### [TASK]
Quote all entries in full, exactly.
=== GIVEN RECORDS ===
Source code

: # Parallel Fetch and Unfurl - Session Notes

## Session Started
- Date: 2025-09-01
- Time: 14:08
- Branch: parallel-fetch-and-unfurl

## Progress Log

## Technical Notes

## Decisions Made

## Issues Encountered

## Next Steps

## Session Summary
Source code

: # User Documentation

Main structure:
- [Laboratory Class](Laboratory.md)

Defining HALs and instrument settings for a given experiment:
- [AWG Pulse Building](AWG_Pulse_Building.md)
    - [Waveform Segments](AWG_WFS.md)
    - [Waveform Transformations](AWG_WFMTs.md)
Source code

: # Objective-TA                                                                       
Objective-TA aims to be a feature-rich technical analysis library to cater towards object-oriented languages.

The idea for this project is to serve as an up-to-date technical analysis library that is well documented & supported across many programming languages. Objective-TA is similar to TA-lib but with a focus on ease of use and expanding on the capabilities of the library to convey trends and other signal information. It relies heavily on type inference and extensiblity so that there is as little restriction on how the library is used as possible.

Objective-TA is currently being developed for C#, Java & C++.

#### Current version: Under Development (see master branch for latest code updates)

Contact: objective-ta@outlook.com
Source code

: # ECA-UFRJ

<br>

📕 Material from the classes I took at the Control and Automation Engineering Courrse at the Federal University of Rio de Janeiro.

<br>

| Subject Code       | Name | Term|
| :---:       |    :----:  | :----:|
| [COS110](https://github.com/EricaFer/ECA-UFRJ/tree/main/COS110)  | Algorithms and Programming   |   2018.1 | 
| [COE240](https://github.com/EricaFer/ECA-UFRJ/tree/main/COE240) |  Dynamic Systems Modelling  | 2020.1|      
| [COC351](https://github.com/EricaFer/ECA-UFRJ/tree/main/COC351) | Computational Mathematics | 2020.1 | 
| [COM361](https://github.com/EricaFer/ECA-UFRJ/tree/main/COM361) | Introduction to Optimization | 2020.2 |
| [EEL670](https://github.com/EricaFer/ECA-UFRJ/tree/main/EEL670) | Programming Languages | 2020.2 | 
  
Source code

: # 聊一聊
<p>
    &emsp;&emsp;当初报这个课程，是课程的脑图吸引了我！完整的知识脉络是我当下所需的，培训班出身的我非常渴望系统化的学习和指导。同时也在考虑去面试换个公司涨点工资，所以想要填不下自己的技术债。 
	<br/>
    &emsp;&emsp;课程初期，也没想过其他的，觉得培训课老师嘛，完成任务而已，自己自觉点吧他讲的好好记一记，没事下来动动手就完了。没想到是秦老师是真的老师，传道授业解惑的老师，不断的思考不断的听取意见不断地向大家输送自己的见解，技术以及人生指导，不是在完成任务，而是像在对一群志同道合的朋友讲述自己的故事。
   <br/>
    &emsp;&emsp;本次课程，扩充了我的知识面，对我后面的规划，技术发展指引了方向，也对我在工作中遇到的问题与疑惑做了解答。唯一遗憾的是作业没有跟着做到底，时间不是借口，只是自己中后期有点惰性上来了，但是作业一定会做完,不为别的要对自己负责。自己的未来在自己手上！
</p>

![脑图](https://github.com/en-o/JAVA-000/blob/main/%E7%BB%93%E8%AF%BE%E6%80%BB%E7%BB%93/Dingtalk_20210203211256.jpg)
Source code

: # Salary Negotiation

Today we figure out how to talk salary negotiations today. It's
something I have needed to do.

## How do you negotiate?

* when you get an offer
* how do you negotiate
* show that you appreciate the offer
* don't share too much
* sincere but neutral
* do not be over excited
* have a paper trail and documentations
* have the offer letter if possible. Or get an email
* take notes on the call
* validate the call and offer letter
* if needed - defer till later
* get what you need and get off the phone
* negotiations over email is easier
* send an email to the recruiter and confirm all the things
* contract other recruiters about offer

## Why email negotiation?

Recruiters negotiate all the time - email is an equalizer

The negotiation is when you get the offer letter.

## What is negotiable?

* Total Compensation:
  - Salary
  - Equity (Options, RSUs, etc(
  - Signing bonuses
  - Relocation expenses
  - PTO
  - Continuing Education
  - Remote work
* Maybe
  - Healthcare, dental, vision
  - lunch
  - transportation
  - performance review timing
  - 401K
===
### [ANSWER FOR THE TASK]
Source code

: # Parallel Fetch and Unfurl - Session Notes

## Session Started
- Date: 2025-09-01
- Time: 14:08
- Branch: parallel-fetch-and-unfurl

## Progress Log

## Technical Notes

## Decisions Made

## Issues Encountered

## Next Steps

## Session Summary
Source code

: # User Documentation

Main structure:
- [Laboratory Class](Laboratory.md)

Defining HALs and instrument settings for a given experiment:
- [AWG Pulse Building](AWG_Pulse_Building.md)
    - [Waveform Segments](AWG_WFS.md)
    - [Waveform Transformations](AWG_WFMTs.md)
Source code

: # Objective-TA                                                                       
Objective-TA aims to be a feature-rich technical analysis library to cater towards object-oriented languages.

The idea for this project is to serve as an up-to-date technical analysis library that is well documented & supported across many programming languages. Objective-TA is similar to TA-lib but with a focus on ease of use and expanding on the capabilities of the library to convey trends and other signal information. It relies heavily on type inference and extensiblity so that there is as little restriction on how the library is used as possible.

Objective-TA is currently being developed for C#, Java & C++.

#### Current version: Under Development (see master branch for latest code updates)

Contact: objective-ta@outlook.com
Source code

: # ECA-UFRJ

<br>

📕 Material from the classes I took at the Control and Automation Engineering Courrse at the Federal University of Rio de Janeiro.

<br>

| Subject Code       | Name | Term|
| :---:       |    :----:  | :----:|
| [COS110](https://github.com/EricaFer/ECA-UFRJ/tree/main/COS110)  | Algorithms and Programming   |   2018.1 | 
| [COE240](https://github.com/EricaFer/ECA-UFRJ/tree/main/COE240) |  Dynamic Systems Modelling  | 2020.1|      
| [COC351](https://github.com/EricaFer/ECA-UFRJ/tree/main/COC351) | Computational Mathematics | 2020.1 | 
| [COM361](https://github.com/EricaFer/ECA-UFRJ/tree/main/COM361) | Introduction to Optimization | 2020.2 |
| [EEL670](https://github.com/EricaFer/ECA-UFRJ/tree/main/EEL670) | Programming Languages | 2020.2 | 
  
Source code

: # 聊一聊
<p>
    &emsp;&emsp;当初报这个课程，是课程的脑图吸引了我！完整的知识脉络是我当下所需的，培训班出身的我非常渴望系统化的学习和指导。同时也在考虑去面试换个公司涨点工资，所以想要填不下自己的技术债。 
	<br/>
    &emsp;&emsp;课程初期，也没想过其他的，觉得培训课老师嘛，完成任务而已，自己自觉点吧他讲的好好记一记，没事下来动动手就完了。没想到是秦老师是真的老师，传道授业解惑的老师，不断的思考不断的听取意见不断地向大家输送自己的见解，技术以及人生指导，不是在完成任务，而是像在对一群志同道合的朋友讲述自己的故事。
   <br/>
    &emsp;&emsp;本次课程，扩充了我的知识面，对我后面的规划，技术发展指引了方向，也对我在工作中遇到的问题与疑惑做了解答。唯一遗憾的是作业没有跟着做到底，时间不是借口，只是自己中后期有点惰性上来了，但是作业一定会做完,不为别的要对自己负责。自己的未来在自己手上！
</p>

![脑图](https://github.com/en-o/JAVA-000/blob/main/%E7%BB%93%E8%AF%BE%E6%80%BB%E7%BB%93/Dingtalk_20210203211256.jpg)
Source code

: # Salary Negotiation

Today we figure out how to talk salary negotiations today. It's
something I have needed to do.

## How do you negotiate?

* when you get an offer
* how do you negotiate
* show that you appreciate the offer
* don't share too much
* sincere but neutral
* do not be over excited
* have a paper trail and documentations
* have the offer letter if possible. Or get an email
* take notes on the call
* validate the call and offer letter
* if needed - defer till later
* get what you need and get off the phone
* negotiations over email is easier
* send an email to the recruiter and confirm all the things
* contract other recruiters about offer

## Why email negotiation?

Recruiters negotiate all the time - email is an equalizer

The negotiation is when you get the offer letter.

## What is negotiable?

* Total Compensation:
  - Salary
  - Equity (Options, RSUs, etc(
  - Signing bonuses
  - Relocation expenses
  - PTO
  - Continuing Education
  - Remote work
* Maybe
  - Healthcare, dental, vision
  - lunch
  - transportation
  - performance review timing
  - 401K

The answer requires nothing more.